● **Directions**: Locate and copy each line in the data that contains the word "option".

--------------------------------------------------

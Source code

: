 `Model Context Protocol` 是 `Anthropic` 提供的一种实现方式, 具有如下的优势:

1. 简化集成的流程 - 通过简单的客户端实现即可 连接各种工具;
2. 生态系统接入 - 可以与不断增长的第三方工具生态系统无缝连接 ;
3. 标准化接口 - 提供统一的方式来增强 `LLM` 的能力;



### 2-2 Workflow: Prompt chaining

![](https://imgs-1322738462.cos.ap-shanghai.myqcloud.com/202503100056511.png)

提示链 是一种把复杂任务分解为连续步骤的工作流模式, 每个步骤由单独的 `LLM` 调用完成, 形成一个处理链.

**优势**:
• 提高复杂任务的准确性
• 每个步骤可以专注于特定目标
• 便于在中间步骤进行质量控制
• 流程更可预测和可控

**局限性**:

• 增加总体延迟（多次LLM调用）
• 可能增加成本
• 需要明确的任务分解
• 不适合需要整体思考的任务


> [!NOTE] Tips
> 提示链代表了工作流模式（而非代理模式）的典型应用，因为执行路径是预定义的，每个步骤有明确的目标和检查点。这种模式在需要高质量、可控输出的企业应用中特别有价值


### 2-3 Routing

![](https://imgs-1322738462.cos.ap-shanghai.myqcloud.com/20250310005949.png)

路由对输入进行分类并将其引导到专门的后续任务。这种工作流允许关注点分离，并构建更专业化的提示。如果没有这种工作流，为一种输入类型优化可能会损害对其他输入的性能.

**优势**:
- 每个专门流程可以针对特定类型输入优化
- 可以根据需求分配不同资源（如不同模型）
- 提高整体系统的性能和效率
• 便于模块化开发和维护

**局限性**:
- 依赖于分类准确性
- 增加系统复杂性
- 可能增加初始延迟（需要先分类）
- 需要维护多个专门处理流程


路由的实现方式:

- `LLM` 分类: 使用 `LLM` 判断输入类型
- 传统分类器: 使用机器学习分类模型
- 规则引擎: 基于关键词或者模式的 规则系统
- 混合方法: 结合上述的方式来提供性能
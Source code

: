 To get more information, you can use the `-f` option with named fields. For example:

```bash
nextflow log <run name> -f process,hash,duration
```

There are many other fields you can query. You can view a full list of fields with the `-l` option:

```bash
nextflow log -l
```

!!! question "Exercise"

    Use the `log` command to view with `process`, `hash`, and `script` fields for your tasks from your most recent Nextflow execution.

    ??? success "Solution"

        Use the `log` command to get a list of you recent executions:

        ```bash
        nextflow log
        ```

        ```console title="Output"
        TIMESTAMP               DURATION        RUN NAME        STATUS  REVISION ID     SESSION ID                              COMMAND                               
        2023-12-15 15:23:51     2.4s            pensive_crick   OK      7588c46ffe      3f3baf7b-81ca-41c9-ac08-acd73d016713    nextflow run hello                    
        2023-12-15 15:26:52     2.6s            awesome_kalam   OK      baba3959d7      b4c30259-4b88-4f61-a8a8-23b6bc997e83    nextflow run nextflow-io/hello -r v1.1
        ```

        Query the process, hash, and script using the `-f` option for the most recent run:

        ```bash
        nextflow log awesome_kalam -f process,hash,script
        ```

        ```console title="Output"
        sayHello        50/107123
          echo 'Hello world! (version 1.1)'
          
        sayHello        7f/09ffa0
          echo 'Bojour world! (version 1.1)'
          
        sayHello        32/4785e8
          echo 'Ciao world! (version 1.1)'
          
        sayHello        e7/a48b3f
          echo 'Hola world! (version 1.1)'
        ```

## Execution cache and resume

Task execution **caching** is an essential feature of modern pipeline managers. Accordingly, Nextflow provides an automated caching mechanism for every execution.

--------------------------------------------------

● **Answer to this problem**:
: To get more information, you can use the `-f` option with named fields. For example:
There are many other fields you can query. You can view a full list of fields with the `-l` option:
        Query the process, hash, and script using the `-f` option for the most recent run:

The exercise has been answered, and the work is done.